### [Your objective]
In the listing that follows, the lines starting at the one containing "- **instance**: URI" and ending at the one containing "the request/response lifecycle." are to be returned exactly, both boundary lines included, and no others.
[Start of Attachment]
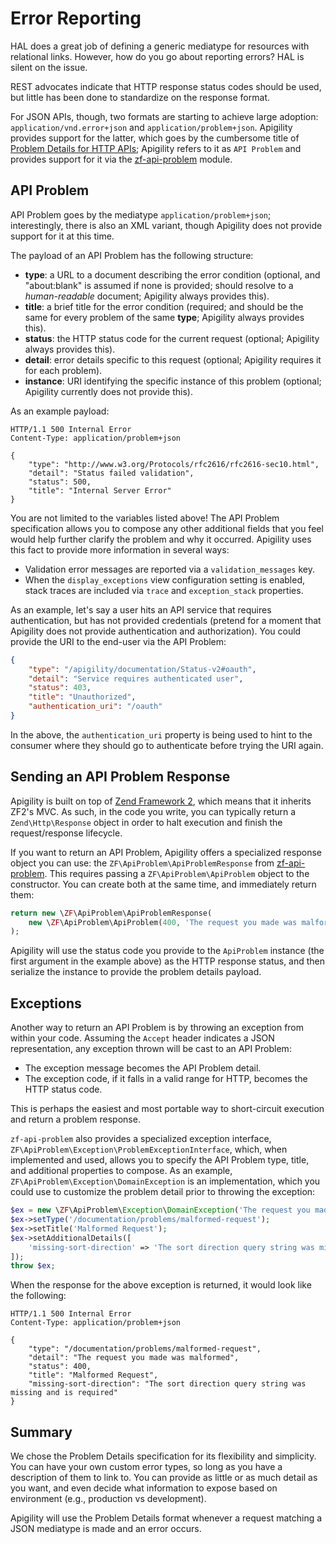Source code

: Error Reporting
===============

HAL does a great job of defining a generic mediatype for resources with relational links. However,
how do you go about reporting errors? HAL is silent on the issue.

REST advocates indicate that HTTP response status codes should be used, but little has been done to
standardize on the response format.

For JSON APIs, though, two formats are starting to achieve large adoption:
`application/vnd.error+json` and `application/problem+json`. Apigility provides
support for the latter, which goes by the cumbersome title of [Problem Details for HTTP
APIs](http://tools.ietf.org/html/draft-nottingham-http-problem-06); Apigility refers to it as
`API Problem` and provides support for it via the
[zf-api-problem](https://github.com/zfcampus/zf-api-problem) module.

API Problem
-----------

API Problem goes by the mediatype `application/problem+json`; interestingly, there is also an XML
variant, though Apigility does not provide support for it at this time.

The payload of an API Problem has the following structure:

- **type**: a URL to a document describing the error condition (optional, and "about:blank" is
  assumed if none is provided; should resolve to a _human-readable_ document; Apigility always
  provides this).
- **title**: a brief title for the error condition (required; and should be the same for every
  problem of the same **type**; Apigility always provides this).
- **status**: the HTTP status code for the current request (optional; Apigility always provides this).
- **detail**: error details specific to this request (optional; Apigility requires it for each
  problem).
- **instance**: URI identifying the specific instance of this problem (optional; Apigility currently
  does not provide this).

As an example payload:

```HTTP
HTTP/1.1 500 Internal Error
Content-Type: application/problem+json

{
    "type": "http://www.w3.org/Protocols/rfc2616/rfc2616-sec10.html",
    "detail": "Status failed validation",
    "status": 500,
    "title": "Internal Server Error"
}
```

You are not limited to the variables listed above! The API Problem specification allows you to
compose any other additional fields that you feel would help further clarify the problem and why it
occurred. Apigility uses this fact to provide more information in several ways:

- Validation error messages are reported via a `validation_messages` key.
- When the `display_exceptions` view configuration setting is enabled, stack traces are included via
  `trace` and `exception_stack` properties.

As an example, let's say a user hits an API service that requires authentication, but has not
provided credentials (pretend for a moment that Apigility does not provide authentication and
authorization). You could provide the URI to the end-user via the API Problem:

```JSON
{
    "type": "/apigility/documentation/Status-v2#oauth",
    "detail": "Service requires authenticated user",
    "status": 403,
    "title": "Unauthorized",
    "authentication_uri": "/oauth"
}
```

In the above, the `authentication_uri` property is being used to hint to the consumer where they
should go to authenticate before trying the URI again.

Sending an API Problem Response
-------------------------------

Apigility is built on top of [Zend Framework 2](http://framework.zend.com/), which means that it
inherits ZF2's MVC. As such, in the code you write, you can typically return a
`Zend\Http\Response` object in order to halt execution and finish the request/response lifecycle.

If you want to return an API Problem, Apigility offers a specialized response object you can use:
the `ZF\ApiProblem\ApiProblemResponse` from [zf-api-problem](https://github.com/zfcampus/zf-api-problem).
This requires passing a `ZF\ApiProblem\ApiProblem` object to the constructor. You can create both at
the same time, and immediately return them:

```php
return new \ZF\ApiProblem\ApiProblemResponse(
    new \ZF\ApiProblem\ApiProblem(400, 'The request you made was malformed')
);
```

Apigility will use the status code you provide to the `ApiProblem` instance (the first argument in
the example above) as the HTTP response status, and then serialize the instance to provide the
problem details payload.

Exceptions
----------

Another way to return an API Problem is by throwing an exception from within your code. Assuming the
`Accept` header indicates a JSON representation, any exception thrown will be cast to an API
Problem:

- The exception message becomes the API Problem detail.
- The exception code, if it falls in a valid range for HTTP, becomes the HTTP status code.

This is perhaps the easiest and most portable way to short-circuit execution and return a problem
response.

`zf-api-problem` also provides a specialized exception interface,
`ZF\ApiProblem\Exception\ProblemExceptionInterface`, which, when implemented and used, allows you to
specify the API Problem type, title, and additional properties to compose. As an example,
`ZF\ApiProblem\Exception\DomainException` is an implementation, which you could use to customize the
problem detail prior to throwing the exception:

```php
$ex = new \ZF\ApiProblem\Exception\DomainException('The request you made was malformed', 400);
$ex->setType('/documentation/problems/malformed-request');
$ex->setTitle('Malformed Request');
$ex->setAdditionalDetails([
    'missing-sort-direction' => 'The sort direction query string was missing and is required'
]);
throw $ex;
```

When the response for the above exception is returned, it would look like the following:

```HTTP
HTTP/1.1 500 Internal Error
Content-Type: application/problem+json

{
    "type": "/documentation/problems/malformed-request",
    "detail": "The request you made was malformed",
    "status": 400,
    "title": "Malformed Request",
    "missing-sort-direction": "The sort direction query string was missing and is required"
}
```

Summary
-------

We chose the Problem Details specification for its flexibility and simplicity. You can have your own
custom error types, so long as you have a description of them to link to. You can provide as little
or as much detail as you want, and even decide what information to expose based on environment
(e.g., production vs development).

Apigility will use the Problem Details format whenever a request matching a JSON mediatype is made
and an error occurs.
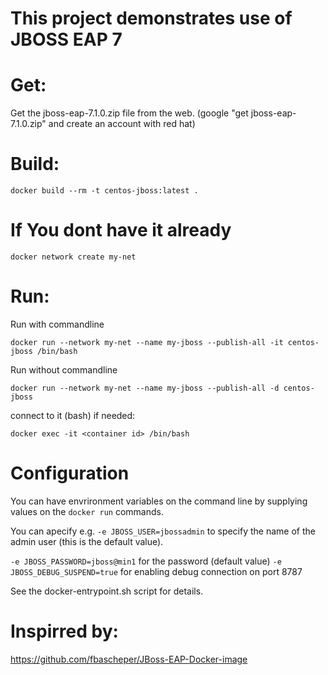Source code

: 
# This project demonstrates use of JBOSS EAP 7

# Get:

Get the jboss-eap-7.1.0.zip file from the web. (google "get jboss-eap-7.1.0.zip" and create an account with red hat)

# Build:
```
docker build --rm -t centos-jboss:latest .
```


# If You dont have it already
```
docker network create my-net
```

# Run:
Run with commandline
```
docker run --network my-net --name my-jboss --publish-all -it centos-jboss /bin/bash
```

Run without commandline

```
docker run --network my-net --name my-jboss --publish-all -d centos-jboss
```

connect to it (bash) if needed:

```
docker exec -it <container id> /bin/bash
```

# Configuration

You can have envrironment variables on the command line by supplying values
on the ```docker run``` commands.

You can apecify e.g. ```-e JBOSS_USER=jbossadmin``` to specify the name of
the admin user (this is the default value).

```-e JBOSS_PASSWORD=jboss@min1``` for the password (default value)
```-e JBOSS_DEBUG_SUSPEND=true``` for enabling debug connection on port
8787

See the docker-entrypoint.sh script for details.

# Inspirred by:
https://github.com/fbascheper/JBoss-EAP-Docker-image



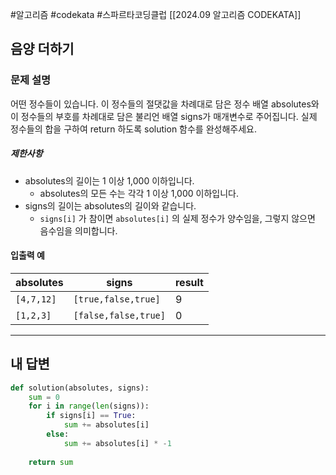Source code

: #알고리즘 #codekata #스파르타코딩클럽 [[2024.09 알고리즘 CODEKATA]]

## 음양 더하기

### 문제 설명

어떤 정수들이 있습니다. 이 정수들의 절댓값을 차례대로 담은 정수 배열 absolutes와 이 정수들의 부호를 차례대로 담은 불리언 배열 signs가 매개변수로 주어집니다. 실제 정수들의 합을 구하여 return 하도록 solution 함수를 완성해주세요.
##### 제한사항
- absolutes의 길이는 1 이상 1,000 이하입니다.
    - absolutes의 모든 수는 각각 1 이상 1,000 이하입니다.
- signs의 길이는 absolutes의 길이와 같습니다.
    - `signs[i]` 가 참이면 `absolutes[i]` 의 실제 정수가 양수임을, 그렇지 않으면 음수임을 의미합니다.

#### 입출력 예

|absolutes|signs|result|
|---|---|---|
|`[4,7,12]`|`[true,false,true]`|9|
|`[1,2,3]`|`[false,false,true]`|0|


---

## 내 답변

```python
def solution(absolutes, signs):
    sum = 0
    for i in range(len(signs)):
        if signs[i] == True:
            sum += absolutes[i]
        else:
            sum += absolutes[i] * -1
            
    return sum
```
 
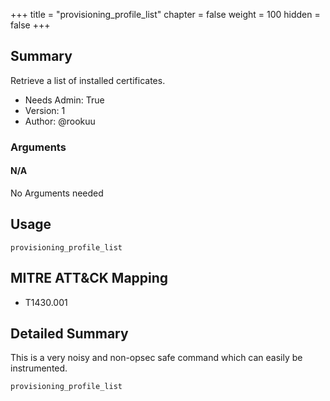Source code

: +++
title = "provisioning_profile_list"
chapter = false
weight = 100
hidden = false
+++

## Summary

Retrieve a list of installed certificates.
- Needs Admin: True  
- Version: 1  
- Author: @rookuu


### Arguments

#### N/A

No Arguments needed

## Usage

``` 
provisioning_profile_list
```

## MITRE ATT&CK Mapping

- T1430.001


## Detailed Summary

This is a very noisy and non-opsec safe command which can easily be instrumented.
```
provisioning_profile_list
```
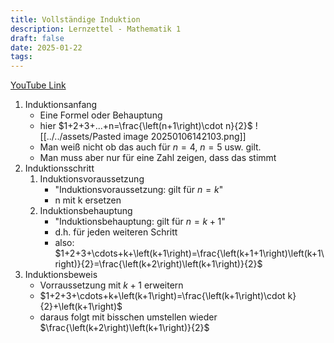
 ```yaml
---
title: Vollständige Induktion
description: Lernzettel - Mathematik 1
draft: false
date: 2025-01-22
tags:
---
```

[YouTube Link](https://www.youtube.com/watch?v=MD7U_vYaX58)
1. Induktionsanfang
	- Eine Formel oder Behauptung
	- hier $1+2+3+...+n=\frac{\left(n+1\right)\cdot n}{2}$
	 ![[../../assets/Pasted image 20250106142103.png]]
	- Man weiß nicht ob das auch für $n = 4$, $n = 5$ usw. gilt.
	- Man muss aber nur für eine Zahl zeigen, dass das stimmt
2. Induktionsschritt
	1. Induktionsvoraussetzung
		- "Induktionsvoraussetzung: gilt für $n = k$"
		- n mit k ersetzen
	2. Induktionsbehauptung
		- "Induktionsbehauptung: gilt für $n = k + 1$"
		- d.h. für jeden weiteren Schritt
		- also: $1+2+3+\cdots+k+\left(k+1\right)=\frac{\left(k+1+1\right)\left(k+1\right)}{2}=\frac{\left(k+2\right)\left(k+1\right)}{2}$
3. Induktionsbeweis
	- Vorraussetzung mit $k + 1$ erweitern
	- $1+2+3+\cdots+k+\left(k+1\right)=\frac{\left(k+1\right)\cdot k}{2}+\left(k+1\right)$
	- daraus  folgt mit bisschen umstellen wieder $\frac{\left(k+2\right)\left(k+1\right)}{2}$
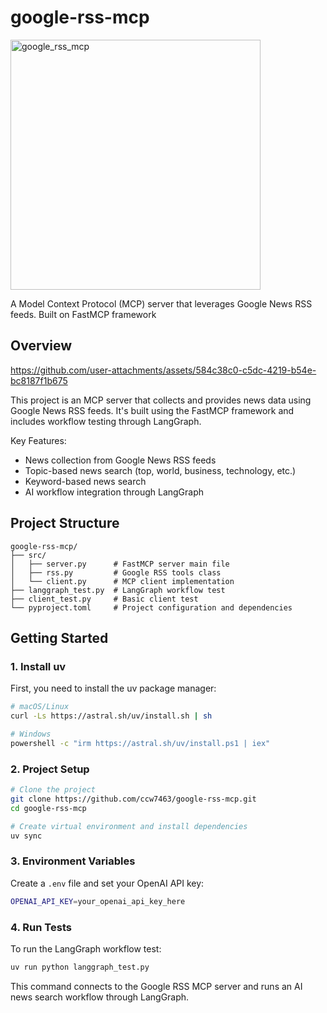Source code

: # google-rss-mcp

<img width="400" height="400" alt="google_rss_mcp" src="https://github.com/user-attachments/assets/ea23e670-388d-44ac-b287-e74ef8fc309a" />

A Model Context Protocol (MCP) server that leverages Google News RSS feeds. Built on FastMCP framework


## Overview

https://github.com/user-attachments/assets/584c38c0-c5dc-4219-b54e-bc8187f1b675

This project is an MCP server that collects and provides news data using Google News RSS feeds. It's built using the FastMCP framework and includes workflow testing through LangGraph.

Key Features:
- News collection from Google News RSS feeds
- Topic-based news search (top, world, business, technology, etc.)
- Keyword-based news search
- AI workflow integration through LangGraph

## Project Structure

```
google-rss-mcp/
├── src/
│   ├── server.py      # FastMCP server main file
│   ├── rss.py         # Google RSS tools class
│   └── client.py      # MCP client implementation
├── langgraph_test.py  # LangGraph workflow test
├── client_test.py     # Basic client test
└── pyproject.toml     # Project configuration and dependencies
```

## Getting Started

### 1. Install uv

First, you need to install the uv package manager:

```bash
# macOS/Linux
curl -Ls https://astral.sh/uv/install.sh | sh

# Windows
powershell -c "irm https://astral.sh/uv/install.ps1 | iex"
```

### 2. Project Setup

```bash
# Clone the project
git clone https://github.com/ccw7463/google-rss-mcp.git
cd google-rss-mcp

# Create virtual environment and install dependencies
uv sync
```

### 3. Environment Variables

Create a `.env` file and set your OpenAI API key:

```bash
OPENAI_API_KEY=your_openai_api_key_here
```

### 4. Run Tests

To run the LangGraph workflow test:

```bash
uv run python langgraph_test.py
```

This command connects to the Google RSS MCP server and runs an AI news search workflow through LangGraph.

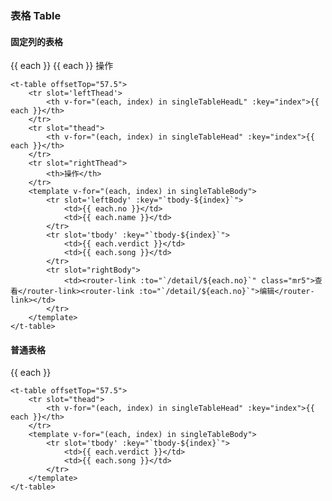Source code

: ### 表格 Table

#### 固定列的表格
<div class="component-wrapper">
    <t-table offsetTop="57.5">
        <tr slot='leftThead'>
            <th v-for="(each, index) in singleTableHeadL" :key="index">{{ each }}</th>
        </tr>
        <tr slot="thead">
            <th v-for="(each, index) in singleTableHead" :key="index">{{ each }}</th>
        </tr>
        <tr slot="rightThead">
            <th>操作</th>
        </tr>
        <template v-for="(each, index) in singleTableBody">
            <tr slot='leftBody' :key="`tbody-${index}`">
                <td>{{ each.no }}</td>
                <td>{{ each.name }}</td>
            </tr>
            <tr slot='tbody' :key="`tbody-${index}`">
                <td>{{ each.verdict }}</td>
                <td>{{ each.song }}</td>
            </tr>
            <tr slot="rightBody">
                <td><router-link :to="`/detail/${each.no}`" class="mr5">查看</router-link><router-link :to="`/detail/${each.no}`">编辑</router-link></td>
            </tr>
        </template>
    </t-table>
</div>

```vue
<t-table offsetTop="57.5">
    <tr slot='leftThead'>
        <th v-for="(each, index) in singleTableHeadL" :key="index">{{ each }}</th>
    </tr>
    <tr slot="thead">
        <th v-for="(each, index) in singleTableHead" :key="index">{{ each }}</th>
    </tr>
    <tr slot="rightThead">
        <th>操作</th>
    </tr>
    <template v-for="(each, index) in singleTableBody">
        <tr slot='leftBody' :key="`tbody-${index}`">
            <td>{{ each.no }}</td>
            <td>{{ each.name }}</td>
        </tr>
        <tr slot='tbody' :key="`tbody-${index}`">
            <td>{{ each.verdict }}</td>
            <td>{{ each.song }}</td>
        </tr>
        <tr slot="rightBody">
            <td><router-link :to="`/detail/${each.no}`" class="mr5">查看</router-link><router-link :to="`/detail/${each.no}`">编辑</router-link></td>
        </tr>
    </template>
</t-table>
```

#### 普通表格
<div class="component-wrapper">
    <t-table offsetTop="57.5">
        <tr slot="thead">
            <th v-for="(each, index) in singleTableHead" :key="index">{{ each }}</th>
        </tr>
        <template v-for="(each, index) in singleTableBody">
            <tr slot='tbody' :key="`tbody-${index}`">
                <td>{{ each.verdict }}</td>
                <td>{{ each.song }}</td>
            </tr>
        </template>
    </t-table>
</div>

```vue
<t-table offsetTop="57.5">
    <tr slot="thead">
        <th v-for="(each, index) in singleTableHead" :key="index">{{ each }}</th>
    </tr>
    <template v-for="(each, index) in singleTableBody">
        <tr slot='tbody' :key="`tbody-${index}`">
            <td>{{ each.verdict }}</td>
            <td>{{ each.song }}</td>
        </tr>
    </template>
</t-table>
```

<script>
    import Vue from 'vue'
    import TedUI from '../../src'
    import '../../src/scss/ted.scss'
    import '../scss/docs.scss'
    Vue.use(TedUI)

    export default {
        data () {
            return {
                singleTableHeadL: ['编号', '姓名'],
                singleTableHead: ['判词', '判曲'],
                singleTableBody: [{
                    no: 1,
                    name: '林黛玉',
                    verdict: '可叹停机德，堪怜咏絮才。玉带林中挂，金簪雪里埋。',
                    song: '一个是阆苑仙葩，一个是美玉无瑕。若说没奇缘，今生偏又遇着他； 若说有奇缘，如何心事终虚化？一个枉自嗟呀，一个空劳牵挂； 一个是水中月，一个是镜中花。 想眼中能有多少泪珠儿？ 怎经得秋流到冬尽，春流到夏。'
                },{
                    no: 1,
                    name: '薛宝钗',
                    verdict: '可叹停机德，堪怜咏絮才。玉带林中挂，金簪雪里埋。',
                    song: '都道是金玉良缘，俺只念木石前盟。空对着，山中高士晶莹雪；终不忘，世外仙姝寂寞林。叹人间，美中不足今方信。纵然是齐眉举案，到底意难平。'
                },{
                    no: 2,
                    name: '贾元春',
                    verdict: '二十年来辨是非，榴花开处照宫闱。三春争及初春景，虎兕相逢大梦归。',
                    song: '喜荣华正好，恨无常又到。眼睁睁，把万事全抛。荡悠悠，芳魂消耗。望家乡，路远山高。故向爹娘梦里相寻告：儿命已入黄泉，天伦呵，须要退步抽身早！'
                },{
                    no: 3,
                    name: '贾探春',
                    verdict: '才自精明志自高，生于末世运偏消。清明涕送江边望，千里东风一梦遥。',
                    song: '一帆风雨路三千，把骨肉家园齐来抛闪。恐哭损残年，告爹娘，休把儿悬念。自古穷通皆有定，离合岂无缘？从今分两地,各自保平安。奴去也，莫牵连。'
                },{
                    no: 4,
                    name: '史湘云',
                    verdict: '富贵又何为，襁褓之间父母违。展眼吊斜辉，湘江水逝楚云飞。',
                    song: '襁褓中，父母叹双亡。纵居那绮罗丛，谁知娇养？幸生来，英豪阔大宽宏量，从未将儿女私情略萦心上。好一似，霁月光风耀玉堂。厮配得才貌仙郎，博得个地久天长，准折得幼年时坎坷形状。终久是云散高唐，水涸湘江。这是尘寰中消长数应当，何必枉悲伤！'
                },{
                    no: 5,
                    name: '妙玉',
                    verdict: '欲洁何曾洁，云空未必空。可怜金玉质，终陷淖泥中。',
                    song: '气质美如兰，才华馥比仙。天生成孤癖人皆罕。你道是啖肉食腥膻，视绮罗俗厌，却不知太高人愈妒，过洁世同嫌。可叹这，青灯古殿人将老；辜负了，红粉朱楼春色阑。到头来,依旧是风尘肮脏违心愿。好一似，无瑕白玉遭泥陷；又何须，王孙公子叹无缘。'
                },{
                    no: 6,
                    name: '贾迎春',
                    verdict: '子系中山狼，得志便猖狂。金闺花柳质，一载赴黄粱。',
                    song: '中山狼，无情兽，全不念当日根由。一味的，骄奢淫荡贪欢媾。觑着那，侯门艳质同蒲柳；作践的，公府千金似下流。叹芳魂艳魄，一载荡悠悠。'
                },{
                    no: 7,
                    name: '贾迎春',
                    verdict: '勘破三春景不长，缁衣顿改昔年装。可怜绣户侯门女，独卧青灯古佛旁。',
                    song: '将那三春勘破，桃红柳绿待如何？把这韶华打灭，觅那清淡天和。说什么，天上夭桃盛，云中杏蕊多？'
                }]
            }
        }
    }
</script>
[End of Attachment]
### [Your solution]
- **instance**: URI identifying the specific instance of this problem (optional; Apigility currently
  does not provide this).

As an example payload:

```HTTP
HTTP/1.1 500 Internal Error
Content-Type: application/problem+json

{
    "type": "http://www.w3.org/Protocols/rfc2616/rfc2616-sec10.html",
    "detail": "Status failed validation",
    "status": 500,
    "title": "Internal Server Error"
}
```

You are not limited to the variables listed above! The API Problem specification allows you to
compose any other additional fields that you feel would help further clarify the problem and why it
occurred. Apigility uses this fact to provide more information in several ways:

- Validation error messages are reported via a `validation_messages` key.
- When the `display_exceptions` view configuration setting is enabled, stack traces are included via
  `trace` and `exception_stack` properties.

As an example, let's say a user hits an API service that requires authentication, but has not
provided credentials (pretend for a moment that Apigility does not provide authentication and
authorization). You could provide the URI to the end-user via the API Problem:

```JSON
{
    "type": "/apigility/documentation/Status-v2#oauth",
    "detail": "Service requires authenticated user",
    "status": 403,
    "title": "Unauthorized",
    "authentication_uri": "/oauth"
}
```

In the above, the `authentication_uri` property is being used to hint to the consumer where they
should go to authenticate before trying the URI again.

Sending an API Problem Response
-------------------------------

Apigility is built on top of [Zend Framework 2](http://framework.zend.com/), which means that it
inherits ZF2's MVC. As such, in the code you write, you can typically return a
`Zend\Http\Response` object in order to halt execution and finish the request/response lifecycle.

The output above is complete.